Segment Open
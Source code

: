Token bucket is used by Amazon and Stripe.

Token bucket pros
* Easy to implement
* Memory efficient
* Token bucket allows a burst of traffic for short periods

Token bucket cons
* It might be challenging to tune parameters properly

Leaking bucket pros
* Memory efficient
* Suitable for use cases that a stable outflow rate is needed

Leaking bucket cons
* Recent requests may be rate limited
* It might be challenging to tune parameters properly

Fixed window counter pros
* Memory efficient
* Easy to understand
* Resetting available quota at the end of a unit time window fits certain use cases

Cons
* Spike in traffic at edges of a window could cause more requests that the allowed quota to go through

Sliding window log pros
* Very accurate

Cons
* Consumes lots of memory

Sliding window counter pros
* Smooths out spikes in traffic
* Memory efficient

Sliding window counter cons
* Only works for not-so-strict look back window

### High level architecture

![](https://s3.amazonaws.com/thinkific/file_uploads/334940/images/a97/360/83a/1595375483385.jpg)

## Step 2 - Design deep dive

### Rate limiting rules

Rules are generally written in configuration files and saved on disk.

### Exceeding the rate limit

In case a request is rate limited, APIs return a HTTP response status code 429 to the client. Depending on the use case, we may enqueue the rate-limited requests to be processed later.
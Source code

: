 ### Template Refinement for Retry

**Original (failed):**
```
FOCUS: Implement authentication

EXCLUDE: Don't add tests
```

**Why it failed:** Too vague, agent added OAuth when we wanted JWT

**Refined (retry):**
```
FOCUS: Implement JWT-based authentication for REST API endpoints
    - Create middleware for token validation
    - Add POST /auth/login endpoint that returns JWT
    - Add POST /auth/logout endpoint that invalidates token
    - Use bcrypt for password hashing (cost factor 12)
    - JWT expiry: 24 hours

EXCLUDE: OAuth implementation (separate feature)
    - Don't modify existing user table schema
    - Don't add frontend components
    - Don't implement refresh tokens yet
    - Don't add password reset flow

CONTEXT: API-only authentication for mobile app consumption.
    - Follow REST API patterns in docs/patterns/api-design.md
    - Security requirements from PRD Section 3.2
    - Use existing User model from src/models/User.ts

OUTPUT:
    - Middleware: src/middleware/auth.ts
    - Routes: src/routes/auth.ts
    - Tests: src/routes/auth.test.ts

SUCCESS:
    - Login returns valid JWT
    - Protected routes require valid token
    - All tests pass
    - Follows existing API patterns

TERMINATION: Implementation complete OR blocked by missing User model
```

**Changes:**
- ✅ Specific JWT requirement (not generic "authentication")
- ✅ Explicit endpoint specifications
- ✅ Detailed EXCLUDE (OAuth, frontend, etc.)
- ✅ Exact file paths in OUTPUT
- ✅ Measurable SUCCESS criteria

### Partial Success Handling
Segment Closed
Segment Open
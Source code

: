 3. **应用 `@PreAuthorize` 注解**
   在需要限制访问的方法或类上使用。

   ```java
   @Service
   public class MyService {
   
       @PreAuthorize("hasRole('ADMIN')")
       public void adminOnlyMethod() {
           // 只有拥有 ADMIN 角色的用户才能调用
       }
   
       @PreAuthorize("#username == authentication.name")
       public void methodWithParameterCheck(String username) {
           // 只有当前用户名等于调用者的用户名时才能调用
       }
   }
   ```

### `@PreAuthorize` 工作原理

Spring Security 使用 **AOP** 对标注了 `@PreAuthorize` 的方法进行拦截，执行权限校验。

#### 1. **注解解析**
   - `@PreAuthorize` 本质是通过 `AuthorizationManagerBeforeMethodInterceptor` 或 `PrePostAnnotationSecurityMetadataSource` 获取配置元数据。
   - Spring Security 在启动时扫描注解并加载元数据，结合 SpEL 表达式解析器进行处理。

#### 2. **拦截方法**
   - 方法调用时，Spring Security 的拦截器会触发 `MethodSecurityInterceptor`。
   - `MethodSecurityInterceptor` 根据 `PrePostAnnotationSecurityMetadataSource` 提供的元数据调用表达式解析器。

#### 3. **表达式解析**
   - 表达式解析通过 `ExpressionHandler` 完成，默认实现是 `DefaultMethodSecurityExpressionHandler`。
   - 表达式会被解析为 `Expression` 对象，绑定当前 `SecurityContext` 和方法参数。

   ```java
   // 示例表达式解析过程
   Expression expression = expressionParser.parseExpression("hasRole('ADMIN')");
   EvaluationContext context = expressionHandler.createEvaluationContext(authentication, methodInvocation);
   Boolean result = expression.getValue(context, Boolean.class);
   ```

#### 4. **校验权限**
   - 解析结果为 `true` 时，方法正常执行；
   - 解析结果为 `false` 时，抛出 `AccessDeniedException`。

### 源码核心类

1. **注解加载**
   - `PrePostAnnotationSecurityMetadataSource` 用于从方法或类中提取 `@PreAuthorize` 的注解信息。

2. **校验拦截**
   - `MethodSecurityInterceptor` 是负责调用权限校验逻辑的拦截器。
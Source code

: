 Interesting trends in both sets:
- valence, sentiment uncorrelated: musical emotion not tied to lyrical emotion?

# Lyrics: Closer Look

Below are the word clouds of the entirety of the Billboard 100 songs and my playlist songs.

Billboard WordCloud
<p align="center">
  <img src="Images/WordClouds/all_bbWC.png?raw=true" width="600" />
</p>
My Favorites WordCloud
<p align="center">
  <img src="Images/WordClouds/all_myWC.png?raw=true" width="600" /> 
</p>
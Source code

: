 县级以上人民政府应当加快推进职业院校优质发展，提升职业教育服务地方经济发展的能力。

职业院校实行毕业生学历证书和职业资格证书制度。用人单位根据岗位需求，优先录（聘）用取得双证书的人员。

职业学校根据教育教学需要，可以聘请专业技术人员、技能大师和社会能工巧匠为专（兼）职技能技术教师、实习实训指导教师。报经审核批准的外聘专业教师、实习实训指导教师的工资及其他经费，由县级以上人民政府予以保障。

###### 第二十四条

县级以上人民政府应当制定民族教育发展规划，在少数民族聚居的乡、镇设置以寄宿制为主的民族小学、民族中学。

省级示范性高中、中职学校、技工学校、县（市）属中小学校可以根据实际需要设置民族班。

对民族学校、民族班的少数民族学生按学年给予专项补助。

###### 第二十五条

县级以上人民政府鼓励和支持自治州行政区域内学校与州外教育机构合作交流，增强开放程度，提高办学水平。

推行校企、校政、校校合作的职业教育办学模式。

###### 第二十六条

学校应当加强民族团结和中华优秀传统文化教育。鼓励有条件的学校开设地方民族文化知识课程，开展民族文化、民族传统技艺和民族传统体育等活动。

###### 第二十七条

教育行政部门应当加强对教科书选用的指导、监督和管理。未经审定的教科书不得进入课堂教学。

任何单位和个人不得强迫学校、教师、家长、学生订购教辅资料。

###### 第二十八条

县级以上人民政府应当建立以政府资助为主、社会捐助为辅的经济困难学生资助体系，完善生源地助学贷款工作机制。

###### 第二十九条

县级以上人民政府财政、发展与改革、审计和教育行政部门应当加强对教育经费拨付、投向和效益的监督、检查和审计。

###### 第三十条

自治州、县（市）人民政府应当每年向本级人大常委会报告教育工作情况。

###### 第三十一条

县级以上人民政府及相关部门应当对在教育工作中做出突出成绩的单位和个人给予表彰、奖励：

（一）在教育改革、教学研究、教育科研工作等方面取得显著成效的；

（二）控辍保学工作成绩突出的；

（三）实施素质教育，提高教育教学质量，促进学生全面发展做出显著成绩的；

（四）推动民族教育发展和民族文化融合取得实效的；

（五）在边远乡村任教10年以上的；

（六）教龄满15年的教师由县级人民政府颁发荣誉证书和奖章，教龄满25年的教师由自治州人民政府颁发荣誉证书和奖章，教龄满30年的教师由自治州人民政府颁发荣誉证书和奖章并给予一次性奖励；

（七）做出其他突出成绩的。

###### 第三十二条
Segment Closed
Segment Open
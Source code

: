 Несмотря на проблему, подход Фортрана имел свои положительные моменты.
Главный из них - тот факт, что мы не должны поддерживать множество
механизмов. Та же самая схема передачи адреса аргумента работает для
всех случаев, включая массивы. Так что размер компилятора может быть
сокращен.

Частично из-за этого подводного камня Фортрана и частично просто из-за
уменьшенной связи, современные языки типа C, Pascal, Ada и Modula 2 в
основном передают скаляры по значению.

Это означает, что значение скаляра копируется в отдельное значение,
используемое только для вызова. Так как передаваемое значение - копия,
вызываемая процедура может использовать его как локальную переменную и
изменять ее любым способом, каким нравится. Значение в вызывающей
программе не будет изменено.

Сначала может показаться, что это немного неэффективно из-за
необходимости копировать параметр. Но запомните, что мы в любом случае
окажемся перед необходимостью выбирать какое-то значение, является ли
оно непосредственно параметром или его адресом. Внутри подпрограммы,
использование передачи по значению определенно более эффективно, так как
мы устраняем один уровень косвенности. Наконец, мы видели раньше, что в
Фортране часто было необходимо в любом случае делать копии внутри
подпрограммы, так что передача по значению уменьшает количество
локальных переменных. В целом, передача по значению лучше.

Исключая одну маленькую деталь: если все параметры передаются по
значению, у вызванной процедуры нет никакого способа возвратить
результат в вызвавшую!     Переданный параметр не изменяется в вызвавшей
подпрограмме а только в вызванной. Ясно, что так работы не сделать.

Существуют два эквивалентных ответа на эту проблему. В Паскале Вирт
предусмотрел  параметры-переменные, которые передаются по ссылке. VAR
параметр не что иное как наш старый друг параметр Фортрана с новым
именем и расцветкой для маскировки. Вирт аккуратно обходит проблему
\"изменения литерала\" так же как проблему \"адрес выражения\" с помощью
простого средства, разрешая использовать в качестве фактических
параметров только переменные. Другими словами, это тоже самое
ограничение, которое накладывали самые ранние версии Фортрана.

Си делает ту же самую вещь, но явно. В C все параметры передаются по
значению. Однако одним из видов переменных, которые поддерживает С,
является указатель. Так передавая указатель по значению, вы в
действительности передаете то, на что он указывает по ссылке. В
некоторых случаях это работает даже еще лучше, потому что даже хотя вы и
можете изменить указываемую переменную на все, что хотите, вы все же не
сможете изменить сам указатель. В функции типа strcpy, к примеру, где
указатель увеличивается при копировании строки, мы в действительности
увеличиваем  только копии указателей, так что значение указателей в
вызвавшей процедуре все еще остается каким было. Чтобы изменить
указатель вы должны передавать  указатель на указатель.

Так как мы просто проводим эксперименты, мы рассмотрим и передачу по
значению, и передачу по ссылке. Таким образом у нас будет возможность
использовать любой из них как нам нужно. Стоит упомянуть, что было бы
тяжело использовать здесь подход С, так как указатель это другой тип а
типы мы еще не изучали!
Segment Closed
The response should be the listing above, limited to the lines between the one holding "- ✅ Detailed EXCLUDE (OAuth, frontend, etc.)" and the one holding "### Partial Success Handling", inclusive, reproduced exactly.

Answer for the task:
- ✅ Detailed EXCLUDE (OAuth, frontend, etc.)
- ✅ Exact file paths in OUTPUT
- ✅ Measurable SUCCESS criteria

### Partial Success Handling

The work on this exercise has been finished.